Sql-server – How to query data from a linked server, and pass it parameters to filter by

linked-serverperformancequery-performancesql serversql-server-2005

I have a really big query that needs to be run on multiple databases, and the results appended to a temp table and returned.

The basic syntax looks something like this:

INSERT INTO #tmpTable (Id, ...)

SELECT T1.Id, ...
FROM Server.Database.dbo.Table1 as T1
INNER JOIN #tmpIds as T ON T1.Id = T.Id

INNER JOIN Server.Database.dbo.Table2 as T2 ON T1.Id = T2.Id
INNER JOIN Server.Database.dbo.Table3 as T3 ON T2.Id = T3.Id
LEFT OUTER JOIN Server.Database.dbo.Table4 as T4 ON T3.Id = T4.Id
LEFT OUTER JOIN Server.Database.dbo.Table5 as T5 ON T4.Id = T5.Id
LEFT OUTER JOIN Server.Database.dbo.Table6 as T6 ON T5.Id = T6.Id

The query runs quickly if run locally on the the individual servers, however it takes a long time to run if it's run from a linked server using the 4-part names like above.

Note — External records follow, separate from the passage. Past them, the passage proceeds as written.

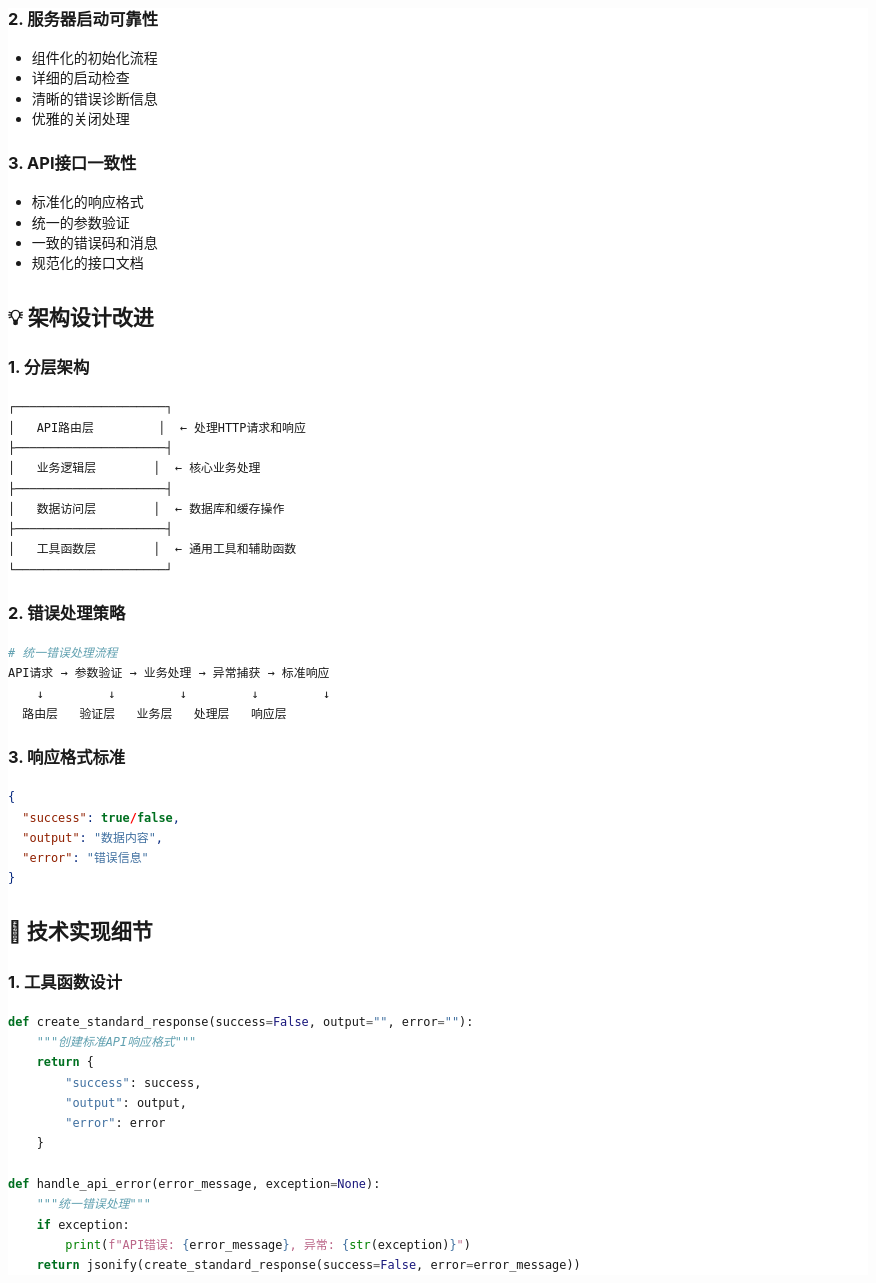 ### 2. **服务器启动可靠性**
- 组件化的初始化流程
- 详细的启动检查
- 清晰的错误诊断信息
- 优雅的关闭处理

### 3. **API接口一致性**
- 标准化的响应格式
- 统一的参数验证
- 一致的错误码和消息
- 规范化的接口文档

## 💡 架构设计改进

### 1. **分层架构**
```
┌─────────────────────┐
│   API路由层         │  ← 处理HTTP请求和响应
├─────────────────────┤
│   业务逻辑层        │  ← 核心业务处理
├─────────────────────┤
│   数据访问层        │  ← 数据库和缓存操作
├─────────────────────┤
│   工具函数层        │  ← 通用工具和辅助函数
└─────────────────────┘
```

### 2. **错误处理策略**
```python
# 统一错误处理流程
API请求 → 参数验证 → 业务处理 → 异常捕获 → 标准响应
    ↓         ↓         ↓         ↓         ↓
  路由层   验证层   业务层   处理层   响应层
```

### 3. **响应格式标准**
```json
{
  "success": true/false,
  "output": "数据内容",
  "error": "错误信息"
}
```

## 🔧 技术实现细节

### 1. **工具函数设计**
```python
def create_standard_response(success=False, output="", error=""):
    """创建标准API响应格式"""
    return {
        "success": success,
        "output": output,
        "error": error
    }

def handle_api_error(error_message, exception=None):
    """统一错误处理"""
    if exception:
        print(f"API错误: {error_message}, 异常: {str(exception)}")
    return jsonify(create_standard_response(success=False, error=error_message))
```
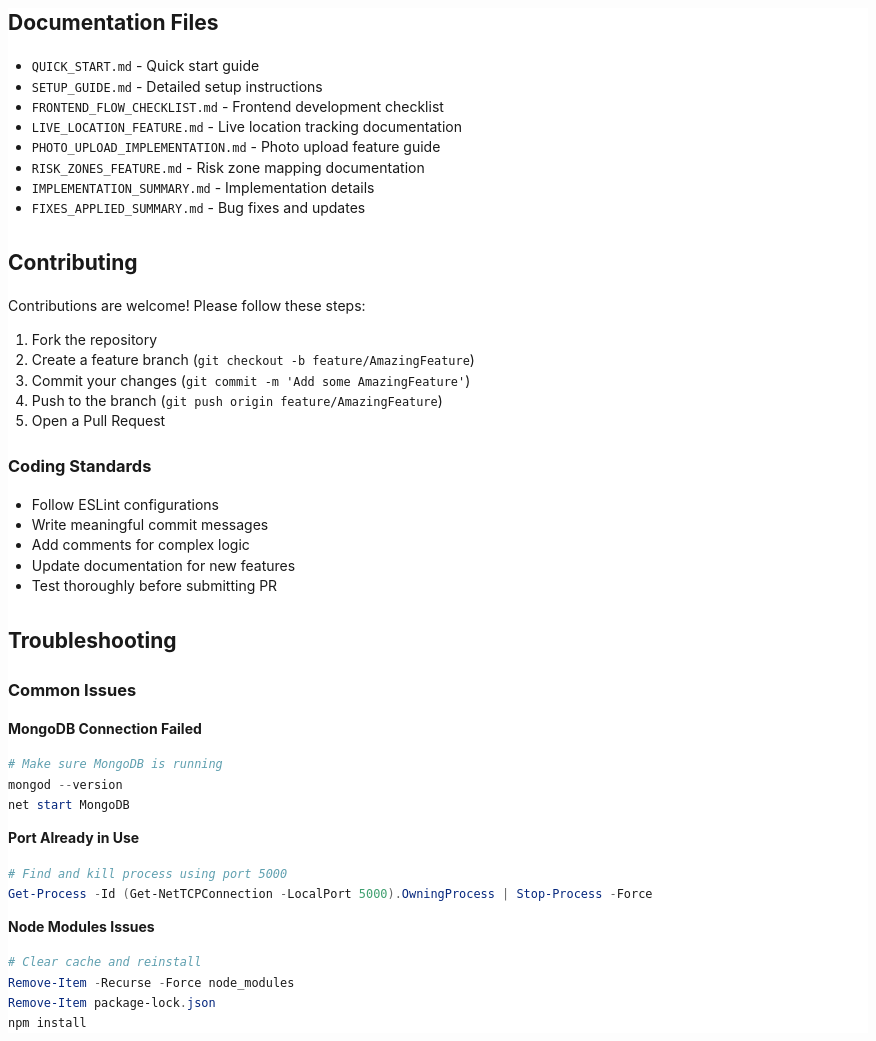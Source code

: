##  Documentation Files

- `QUICK_START.md` - Quick start guide
- `SETUP_GUIDE.md` - Detailed setup instructions
- `FRONTEND_FLOW_CHECKLIST.md` - Frontend development checklist
- `LIVE_LOCATION_FEATURE.md` - Live location tracking documentation
- `PHOTO_UPLOAD_IMPLEMENTATION.md` - Photo upload feature guide
- `RISK_ZONES_FEATURE.md` - Risk zone mapping documentation
- `IMPLEMENTATION_SUMMARY.md` - Implementation details
- `FIXES_APPLIED_SUMMARY.md` - Bug fixes and updates

##  Contributing

Contributions are welcome! Please follow these steps:

1. Fork the repository
2. Create a feature branch (`git checkout -b feature/AmazingFeature`)
3. Commit your changes (`git commit -m 'Add some AmazingFeature'`)
4. Push to the branch (`git push origin feature/AmazingFeature`)
5. Open a Pull Request

### Coding Standards

- Follow ESLint configurations
- Write meaningful commit messages
- Add comments for complex logic
- Update documentation for new features
- Test thoroughly before submitting PR

##  Troubleshooting

### Common Issues

**MongoDB Connection Failed**
```powershell
# Make sure MongoDB is running
mongod --version
net start MongoDB
```

**Port Already in Use**
```powershell
# Find and kill process using port 5000
Get-Process -Id (Get-NetTCPConnection -LocalPort 5000).OwningProcess | Stop-Process -Force
```

**Node Modules Issues**
```powershell
# Clear cache and reinstall
Remove-Item -Recurse -Force node_modules
Remove-Item package-lock.json
npm install
```
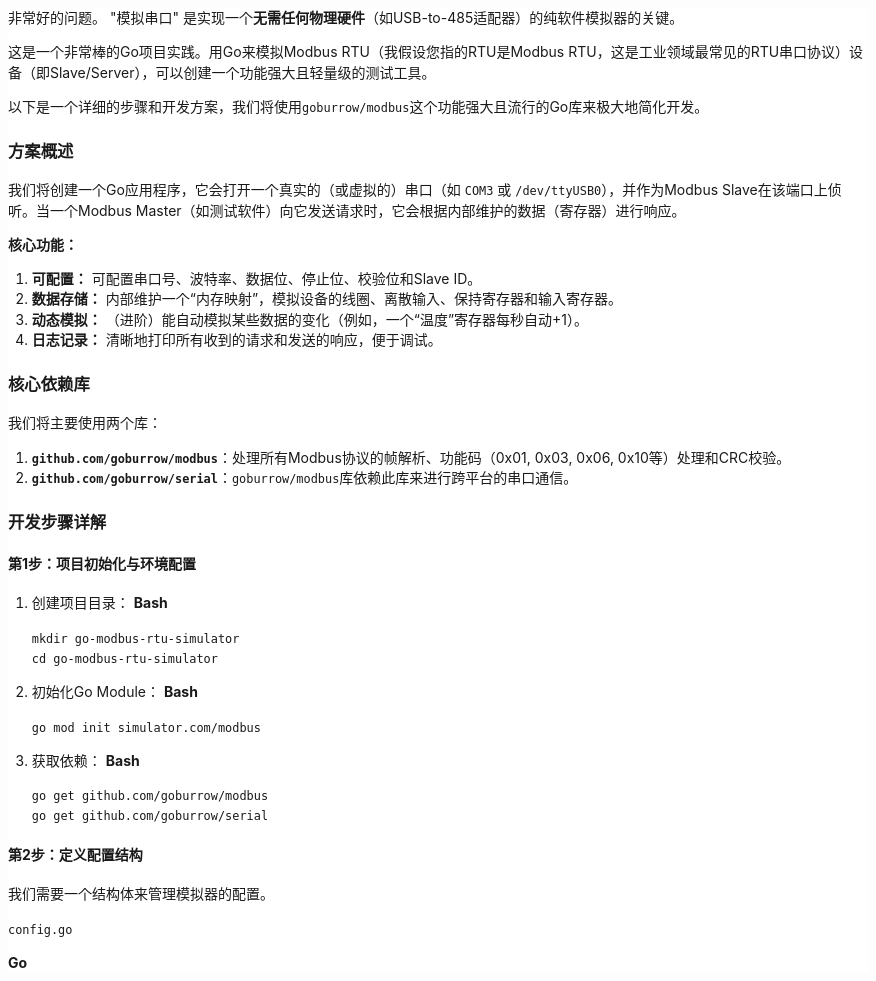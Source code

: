 非常好的问题。 "模拟串口" 是实现一个**无需任何物理硬件**（如USB-to-485适配器）的纯软件模拟器的关键。

这是一个非常棒的Go项目实践。用Go来模拟Modbus RTU（我假设您指的RTU是Modbus RTU，这是工业领域最常见的RTU串口协议）设备（即Slave/Server），可以创建一个功能强大且轻量级的测试工具。

以下是一个详细的步骤和开发方案，我们将使用`goburrow/modbus`这个功能强大且流行的Go库来极大地简化开发。

### 方案概述

我们将创建一个Go应用程序，它会打开一个真实的（或虚拟的）串口（如 `COM3` 或 `/dev/ttyUSB0`），并作为Modbus Slave在该端口上侦听。当一个Modbus Master（如测试软件）向它发送请求时，它会根据内部维护的数据（寄存器）进行响应。

**核心功能：**

1. **可配置：** 可配置串口号、波特率、数据位、停止位、校验位和Slave ID。
2. **数据存储：** 内部维护一个“内存映射”，模拟设备的线圈、离散输入、保持寄存器和输入寄存器。
3. **动态模拟：** （进阶）能自动模拟某些数据的变化（例如，一个“温度”寄存器每秒自动+1）。
4. **日志记录：** 清晰地打印所有收到的请求和发送的响应，便于调试。

### 核心依赖库

我们将主要使用两个库：

1. **`github.com/goburrow/modbus`**：处理所有Modbus协议的帧解析、功能码（0x01, 0x03, 0x06, 0x10等）处理和CRC校验。
2. **`github.com/goburrow/serial`**：`goburrow/modbus`库依赖此库来进行跨平台的串口通信。

### 开发步骤详解

#### 第1步：项目初始化与环境配置

1. 创建项目目录：
   **Bash**

   ```
   mkdir go-modbus-rtu-simulator
   cd go-modbus-rtu-simulator
   ```
2. 初始化Go Module：
   **Bash**

   ```
   go mod init simulator.com/modbus
   ```
3. 获取依赖：
   **Bash**

   ```
   go get github.com/goburrow/modbus
   go get github.com/goburrow/serial
   ```

#### 第2步：定义配置结构

我们需要一个结构体来管理模拟器的配置。

`config.go`

**Go**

The problem appears to be it's querying the linked server for the unfiltered result set first, then joining it to the #tmpIds table on the local server afterwards, which makes the query take an very long time to run.

If I hardcode the Ids to filter the result set on the linked server, such as

SELECT T1.Id, ...
FROM Server.Database.dbo.Table1 as T1
-- INNER JOIN #tmpIds as T ON T1.Id = T.Id
INNER JOIN Server.Database.dbo.Table2 as T2 ON T1.Id = T2.Id
INNER JOIN Server.Database.dbo.Table3 as T3 ON T2.Id = T3.Id
LEFT OUTER JOIN Server.Database.dbo.Table4 as T4 ON T3.Id = T4.Id
LEFT OUTER JOIN Server.Database.dbo.Table5 as T5 ON T4.Id = T5.Id
LEFT OUTER JOIN Server.Database.dbo.Table6 as T6 ON T5.Id = T6.Id

WHERE T1.Id IN (1, 2, 3)

it runs quickly in just a few seconds.

Is there a way to run this query so it filters the result set of the query from the linked server by the #tmpId table first, before returning the result set to the local server?

Some things to note

  • The query is very large and complex, and Dynamic SQL is not a viable option for it due to the maintenance nightmare that causes.

    I would be open to suggestions about how to use Dynamic SQL for something else though, such as running a stored procedure or UDF if there's a way to do that over a linked server (tried a few different methods such as sp_executeSQL, OPENROWSET, and OPENQUERY, but those all failed).

  • Because it uses the 4-part naming convention, I cannot use a UDF on the remote server
  • Distributed Transactions are disabled, so the following does not work

    INSERT INTO #table 
    EXEC Server.Database.dbo.StoredProcedure @ids
    

Best Answer

The performance problem actually had to do with the LEFT OUTER JOIN tables. If I changed them to INNER JOIN, or if I excluded their data from the SELECT columns, the query ran fine.

What I ended up doing was creating a View on the linked server containing all the data I wanted from it, then simply joining to it from the primary server with the #tmpIds table.

I didn't think this would work since I thought joining everything and pulling it down to the second server before filtering was the same as what I was doing now, and would lead to the same performance problem, but surprisingly that doesn't appear to be the case.

CREATE VIEW MyView 
AS

SELECT T1.Id, T2.ColA, ...
FROM Table1 as T1
INNER JOIN Table2 as T2 ON T1.Id = T2.Id
INNER JOIN Table3 as T3 ON T2.Id = T3.Id
LEFT OUTER JOIN Table4 as T4 ON T3.Id = T4.Id
LEFT OUTER JOIN Table5 as T5 ON T4.Id = T5.Id
LEFT OUTER JOIN Table6 as T6 ON T5.Id = T6.Id

GO

and

INSERT INTO #tmpTable (Id, ...)

SELECT T1.Id, T1.ColA, ...
FROM Server.Database.dbo.MyView as T1
INNER JOIN #tmpIds as T ON T1.Id = T.Id

All the joined columns were correctly indexed, however according to this answer

Even though there may be indexing on tables on the remote server, SQL may not be able to take advantage of them while it can build a local query plan that does take advantages of indexing.

And this one

Let the linked server do as much as possible.
It is impossible for SQL Server to optimise a query on a linked server, even another SQL Server

so I am guessing that the query plan used for the query was not using the Indices defined, and SQL Server was generating a poor query plan for the LEFT OUTER JOIN tables.